Julia pinned back Emeline’s hair in the mornings, both of them looking at their similar faces in the mirror. I need you, Julia thought, knowing that you meant more than just this one sister, but the need was so great that she couldn’t be picky. She couldn’t let Emeline leave without knowing when and how she would see her again. By the end of Emeline’s first day in New York, Julia had launched a campaign to convince her sister and Josie to move to her city. Transplanting her sister here would be a perfect solution. There were Manhattan daycares that would clamor for women with Emeline and Josie’s work experience, and no one cared if a person was gay here. Julia had discovered, after moving to New York, that Professor Cooper had been living with a man for thirty years. His boyfriend, Donny, was lovely; he wore beautifully tailored suits, and he’d helped Julia pick out rugs — the rug market had turned out to be secretly very expensive and confusing — for her apartment.

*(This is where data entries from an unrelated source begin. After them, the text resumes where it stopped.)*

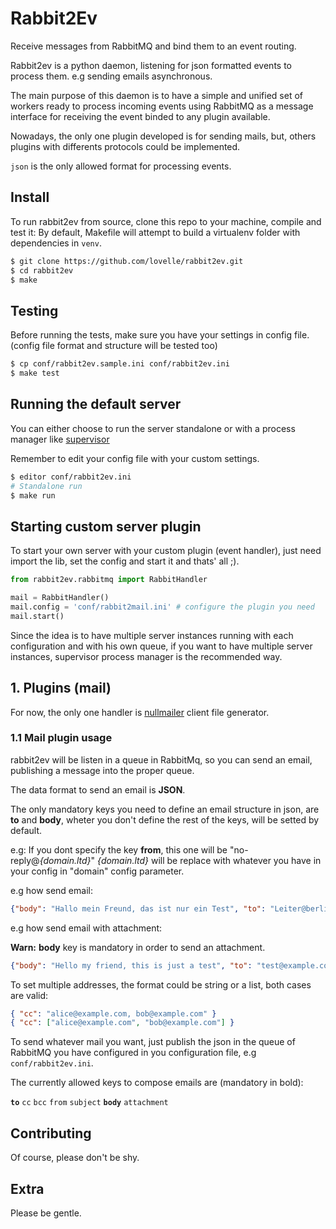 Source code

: Rabbit2Ev
=========
Receive messages from RabbitMQ and bind them to an event routing.

Rabbit2ev is a python daemon, listening for json formatted events to process them.
e.g sending emails asynchronous.

The main purpose of this daemon is to have a simple and unified set of workers ready
to process incoming events using RabbitMQ as a message interface for receiving
the event binded to any plugin available.

Nowadays, the only one plugin developed is for sending mails, but, others plugins with
differents protocols could be implemented.

`json` is the only allowed format for processing events.

## Install

To run rabbit2ev from source, clone this repo to your machine, compile and test it:
By default, Makefile will attempt to build a virtualenv folder with dependencies in `venv`.

```sh
$ git clone https://github.com/lovelle/rabbit2ev.git
$ cd rabbit2ev
$ make
```

## Testing

Before running the tests, make sure you have your settings in config file.
(config file format and structure will be tested too)

```sh
$ cp conf/rabbit2ev.sample.ini conf/rabbit2ev.ini
$ make test
```

## Running the default server

You can either choose to run the server standalone
or with a process manager like [supervisor](http://supervisord.org/)

Remember to edit your config file with your custom settings.

```sh
$ editor conf/rabbit2ev.ini
# Standalone run
$ make run
```

## Starting custom server plugin

To start your own server with your custom plugin (event handler), just
need import the lib, set the config and start it and thats' all ;).

```python
from rabbit2ev.rabbitmq import RabbitHandler

mail = RabbitHandler()
mail.config = 'conf/rabbit2mail.ini' # configure the plugin you need
mail.start()
```

Since the idea is to have multiple server instances running with each
configuration and with his own queue, if you want to have multiple
server instances, supervisor process manager is the recommended way.


## 1. Plugins (mail)

For now, the only one handler is [nullmailer](https://github.com/bruceg/nullmailer)
client file generator.

### 1.1 Mail plugin usage

rabbit2ev will be listen in a queue in RabbitMq, so you can send an email,
publishing a message into the proper queue.

The data format to send an email is **JSON**.

The only mandatory keys you need to define an email structure in json, are
**to** and **body**, wheter you don't define the rest of the keys, will be
setted by default.

e.g: If you dont specify the key **from**, this one will be "no-reply@_{domain.ltd}_"
_{domain.ltd}_ will be replace with whatever you have in your config in "domain" config parameter.

e.g how send email:

```json
{"body": "Hallo mein Freund, das ist nur ein Test", "to": "Leiter@berlin.de", "subject": "Hallo"}
```

e.g how send email with attachment:

**Warn:** __body__ key is mandatory in order to send an attachment.

```json
{"body": "Hello my friend, this is just a test", "to": "test@example.com", "subject": "Hallo", "attachment": [{"body": "file content", "filename": "test.txt"}] }
```

To set multiple addresses, the format could be string or a list, both cases are valid:

```json
{ "cc": "alice@example.com, bob@example.com" }
{ "cc": ["alice@example.com", "bob@example.com"] }
```

To send whatever mail you want, just publish the json in the queue of RabbitMQ you
have configured in you configuration file, e.g `conf/rabbit2ev.ini`.

The currently allowed keys to compose emails are (mandatory in bold):

**`to`** `cc` `bcc` `from` `subject` **`body`** `attachment`


## Contributing

Of course, please don't be shy.

## Extra

Please be gentle.
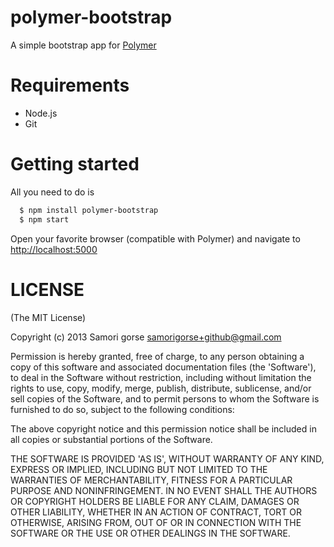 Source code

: polymer-bootstrap
=================

A simple bootstrap app for [Polymer](http://www.polymer-project.org/)

Requirements
===========

* Node.js
* Git

Getting started
===============

All you need to do is

```sh
  $ npm install polymer-bootstrap
  $ npm start
```

Open your favorite browser (compatible with Polymer) and navigate to [http://localhost:5000](http://localhost:5000)

LICENSE
=======

(The MIT License)

Copyright (c) 2013 Samori gorse <samorigorse+github@gmail.com>

Permission is hereby granted, free of charge, to any person obtaining
a copy of this software and associated documentation files (the
'Software'), to deal in the Software without restriction, including
without limitation the rights to use, copy, modify, merge, publish,
distribute, sublicense, and/or sell copies of the Software, and to
permit persons to whom the Software is furnished to do so, subject to
the following conditions:

The above copyright notice and this permission notice shall be
included in all copies or substantial portions of the Software.

THE SOFTWARE IS PROVIDED 'AS IS', WITHOUT WARRANTY OF ANY KIND,
EXPRESS OR IMPLIED, INCLUDING BUT NOT LIMITED TO THE WARRANTIES OF
MERCHANTABILITY, FITNESS FOR A PARTICULAR PURPOSE AND NONINFRINGEMENT.
IN NO EVENT SHALL THE AUTHORS OR COPYRIGHT HOLDERS BE LIABLE FOR ANY
CLAIM, DAMAGES OR OTHER LIABILITY, WHETHER IN AN ACTION OF CONTRACT,
TORT OR OTHERWISE, ARISING FROM, OUT OF OR IN CONNECTION WITH THE
SOFTWARE OR THE USE OR OTHER DEALINGS IN THE SOFTWARE.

“I can’t imagine living anywhere but Chicago,” Emeline said when Julia raised the topic. But she was so admiring of the city, and so happy with Alice in her arms, that Julia felt confident that over the course of a few months she would be able to convince her. She planned to speak to Mrs. Laven about her sister renting an apartment in their building. Julia pictured Alice running back and forth between the two apartments, at home in more than one space. And the prospect of sharing her exciting workdays with Emeline over a glass of wine every evening made Julia shiver with pleasure. It felt like she’d been sipping air through a straw since she left Chicago, and suddenly she was able to take big gulps of oxygen. In Emeline’s presence, she laughed for very little reason and was pleased that Alice threw her little head back and laughed too. Julia thought, I’m better with my sisters.

“How is Sylvie?” she asked. It was Emeline’s last day in the city. Alice was down the hall with Mrs. Laven, so the two sisters could spend a few hours alone together. They were drinking coffee in the kitchen. Emeline had told her all about Cecelia’s art and the Italian jazz musician she was dating. She’d heard about how the two-year-old Izzy had recently discovered a tube of strong glue in Cecelia’s studio and created a skyscraper by gluing together all the canned vegetables and beans she found in their kitchen. But Emeline had barely mentioned Sylvie.

“You’re the only one who didn’t seem upset by my loving Josie,” Emeline said. “Sylvie and Cecelia tried to hide it, but the truth was that they were shocked at first. I mean, I understand. I was shocked too. And I expected Mama to lose her mind, which she did. But you just seemed happy for me.”

“I am happy for you. I wish you’d brought Josie with you so I could meet her.”

“I didn’t want to love Josie,” Emeline said. She stared down into her coffee cup. “It was hard for me to accept the fact that we don’t choose who we love, because who you love changes everything.”